**WHAT THIS TASK INVOLVES**:
Output the data word for word. Begin at its first line and end at the line with "## セキュリティ上の考慮事項".
⟨
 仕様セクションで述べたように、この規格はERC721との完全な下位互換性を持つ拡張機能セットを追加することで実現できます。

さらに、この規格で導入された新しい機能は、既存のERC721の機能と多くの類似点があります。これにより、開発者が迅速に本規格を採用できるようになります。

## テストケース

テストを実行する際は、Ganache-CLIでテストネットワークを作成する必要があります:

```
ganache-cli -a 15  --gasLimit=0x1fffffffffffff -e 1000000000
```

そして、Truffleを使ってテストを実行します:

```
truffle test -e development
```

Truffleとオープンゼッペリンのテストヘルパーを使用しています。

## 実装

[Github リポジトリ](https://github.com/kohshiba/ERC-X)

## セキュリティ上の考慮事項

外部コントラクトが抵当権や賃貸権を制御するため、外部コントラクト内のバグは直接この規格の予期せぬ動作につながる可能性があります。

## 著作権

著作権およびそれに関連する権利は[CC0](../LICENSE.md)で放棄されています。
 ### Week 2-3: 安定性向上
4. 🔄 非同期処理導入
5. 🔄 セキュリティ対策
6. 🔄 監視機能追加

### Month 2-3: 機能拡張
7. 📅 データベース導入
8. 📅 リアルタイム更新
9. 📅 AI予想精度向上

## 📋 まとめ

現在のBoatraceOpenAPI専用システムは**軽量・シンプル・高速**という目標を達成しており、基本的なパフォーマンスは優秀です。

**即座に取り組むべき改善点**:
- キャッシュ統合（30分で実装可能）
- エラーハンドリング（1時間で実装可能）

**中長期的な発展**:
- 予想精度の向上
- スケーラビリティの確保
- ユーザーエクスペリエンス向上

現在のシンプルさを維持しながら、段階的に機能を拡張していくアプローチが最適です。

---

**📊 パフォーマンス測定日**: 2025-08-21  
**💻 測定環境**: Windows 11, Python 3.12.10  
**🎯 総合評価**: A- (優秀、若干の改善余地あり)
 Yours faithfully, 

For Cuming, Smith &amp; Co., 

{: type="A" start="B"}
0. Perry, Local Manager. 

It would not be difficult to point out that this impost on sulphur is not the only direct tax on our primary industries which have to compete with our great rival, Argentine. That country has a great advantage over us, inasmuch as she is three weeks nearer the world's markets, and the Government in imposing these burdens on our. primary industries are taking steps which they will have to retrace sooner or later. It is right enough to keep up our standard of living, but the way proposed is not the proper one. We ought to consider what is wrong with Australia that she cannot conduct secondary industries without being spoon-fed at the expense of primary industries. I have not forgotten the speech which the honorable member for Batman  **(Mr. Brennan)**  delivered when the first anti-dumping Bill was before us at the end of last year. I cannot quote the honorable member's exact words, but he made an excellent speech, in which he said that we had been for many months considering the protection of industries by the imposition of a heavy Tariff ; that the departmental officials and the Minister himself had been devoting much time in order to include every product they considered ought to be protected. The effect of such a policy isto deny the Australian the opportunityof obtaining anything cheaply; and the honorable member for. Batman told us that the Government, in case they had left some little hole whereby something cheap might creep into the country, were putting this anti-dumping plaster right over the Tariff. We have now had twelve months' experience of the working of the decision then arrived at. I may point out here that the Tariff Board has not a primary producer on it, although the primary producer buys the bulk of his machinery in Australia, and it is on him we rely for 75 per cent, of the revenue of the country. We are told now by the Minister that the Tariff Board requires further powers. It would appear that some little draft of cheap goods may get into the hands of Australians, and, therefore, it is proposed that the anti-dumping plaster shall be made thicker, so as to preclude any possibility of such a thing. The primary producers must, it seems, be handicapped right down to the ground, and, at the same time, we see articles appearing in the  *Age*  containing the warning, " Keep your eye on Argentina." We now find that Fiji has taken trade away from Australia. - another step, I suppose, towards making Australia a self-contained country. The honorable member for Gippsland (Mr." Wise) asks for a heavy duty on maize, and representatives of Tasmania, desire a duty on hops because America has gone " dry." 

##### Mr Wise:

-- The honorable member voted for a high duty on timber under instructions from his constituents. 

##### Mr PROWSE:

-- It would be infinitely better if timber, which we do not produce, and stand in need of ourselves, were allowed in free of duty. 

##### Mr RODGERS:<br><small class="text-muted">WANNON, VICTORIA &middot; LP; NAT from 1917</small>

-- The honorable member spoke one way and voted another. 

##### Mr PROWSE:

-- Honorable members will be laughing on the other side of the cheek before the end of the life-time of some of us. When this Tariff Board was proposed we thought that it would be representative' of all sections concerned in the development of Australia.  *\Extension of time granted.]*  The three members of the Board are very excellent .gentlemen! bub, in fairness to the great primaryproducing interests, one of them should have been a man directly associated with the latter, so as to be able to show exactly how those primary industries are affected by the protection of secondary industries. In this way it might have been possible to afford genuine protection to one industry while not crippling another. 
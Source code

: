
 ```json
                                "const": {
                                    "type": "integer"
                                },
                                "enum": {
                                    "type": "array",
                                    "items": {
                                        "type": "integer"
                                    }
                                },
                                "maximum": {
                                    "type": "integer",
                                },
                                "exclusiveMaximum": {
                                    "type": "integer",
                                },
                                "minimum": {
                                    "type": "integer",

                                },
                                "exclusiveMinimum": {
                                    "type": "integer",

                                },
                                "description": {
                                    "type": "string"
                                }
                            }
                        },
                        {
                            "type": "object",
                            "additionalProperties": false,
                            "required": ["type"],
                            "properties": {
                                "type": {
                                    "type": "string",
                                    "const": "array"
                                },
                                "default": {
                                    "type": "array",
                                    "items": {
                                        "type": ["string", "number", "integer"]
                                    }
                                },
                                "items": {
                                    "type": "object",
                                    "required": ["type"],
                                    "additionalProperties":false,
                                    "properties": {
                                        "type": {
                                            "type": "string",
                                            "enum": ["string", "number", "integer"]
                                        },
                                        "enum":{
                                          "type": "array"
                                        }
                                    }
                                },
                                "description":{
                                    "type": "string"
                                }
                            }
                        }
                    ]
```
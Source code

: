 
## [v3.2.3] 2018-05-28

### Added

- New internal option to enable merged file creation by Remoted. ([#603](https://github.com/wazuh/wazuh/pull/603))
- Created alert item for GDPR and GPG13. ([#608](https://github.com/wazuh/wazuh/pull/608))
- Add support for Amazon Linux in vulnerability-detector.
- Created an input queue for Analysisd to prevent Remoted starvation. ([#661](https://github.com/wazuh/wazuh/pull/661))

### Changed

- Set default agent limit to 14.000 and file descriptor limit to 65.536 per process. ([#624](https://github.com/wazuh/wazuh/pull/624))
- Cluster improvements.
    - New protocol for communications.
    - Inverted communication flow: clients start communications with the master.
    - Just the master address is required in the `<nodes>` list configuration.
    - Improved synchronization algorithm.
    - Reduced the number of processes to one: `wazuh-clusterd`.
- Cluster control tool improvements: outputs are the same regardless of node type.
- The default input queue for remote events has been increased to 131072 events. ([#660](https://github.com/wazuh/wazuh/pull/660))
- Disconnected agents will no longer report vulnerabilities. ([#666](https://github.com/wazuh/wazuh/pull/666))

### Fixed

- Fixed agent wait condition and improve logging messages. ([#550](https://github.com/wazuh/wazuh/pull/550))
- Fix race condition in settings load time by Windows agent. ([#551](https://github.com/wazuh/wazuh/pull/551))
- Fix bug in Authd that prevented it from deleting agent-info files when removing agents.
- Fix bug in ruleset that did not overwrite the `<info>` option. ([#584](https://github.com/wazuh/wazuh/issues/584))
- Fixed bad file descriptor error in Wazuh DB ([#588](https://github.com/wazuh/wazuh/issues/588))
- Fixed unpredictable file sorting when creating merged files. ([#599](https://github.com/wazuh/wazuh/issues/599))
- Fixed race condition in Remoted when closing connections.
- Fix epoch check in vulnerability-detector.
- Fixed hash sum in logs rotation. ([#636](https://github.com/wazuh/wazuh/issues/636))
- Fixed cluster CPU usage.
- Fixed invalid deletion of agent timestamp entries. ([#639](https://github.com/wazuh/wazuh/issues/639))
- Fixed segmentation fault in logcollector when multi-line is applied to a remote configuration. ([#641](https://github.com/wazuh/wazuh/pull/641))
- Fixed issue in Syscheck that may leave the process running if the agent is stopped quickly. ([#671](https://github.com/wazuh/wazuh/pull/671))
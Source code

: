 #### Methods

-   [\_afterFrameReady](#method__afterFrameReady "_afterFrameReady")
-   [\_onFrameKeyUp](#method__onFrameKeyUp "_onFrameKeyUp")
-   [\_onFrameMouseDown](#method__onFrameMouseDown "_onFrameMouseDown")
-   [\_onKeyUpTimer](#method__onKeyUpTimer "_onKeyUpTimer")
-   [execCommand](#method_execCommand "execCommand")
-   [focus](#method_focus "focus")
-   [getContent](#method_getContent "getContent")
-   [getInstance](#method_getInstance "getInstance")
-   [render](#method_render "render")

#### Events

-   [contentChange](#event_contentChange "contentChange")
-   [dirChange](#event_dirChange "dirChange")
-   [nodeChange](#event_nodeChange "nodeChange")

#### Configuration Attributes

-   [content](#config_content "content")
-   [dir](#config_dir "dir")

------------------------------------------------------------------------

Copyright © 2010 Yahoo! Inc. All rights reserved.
⟩
**OUTPUT BELOW**:
 仕様セクションで述べたように、この規格はERC721との完全な下位互換性を持つ拡張機能セットを追加することで実現できます。

さらに、この規格で導入された新しい機能は、既存のERC721の機能と多くの類似点があります。これにより、開発者が迅速に本規格を採用できるようになります。

## テストケース

テストを実行する際は、Ganache-CLIでテストネットワークを作成する必要があります:

```
ganache-cli -a 15  --gasLimit=0x1fffffffffffff -e 1000000000
```

そして、Truffleを使ってテストを実行します:

```
truffle test -e development
```

Truffleとオープンゼッペリンのテストヘルパーを使用しています。

## 実装

[Github リポジトリ](https://github.com/kohshiba/ERC-X)

## セキュリティ上の考慮事項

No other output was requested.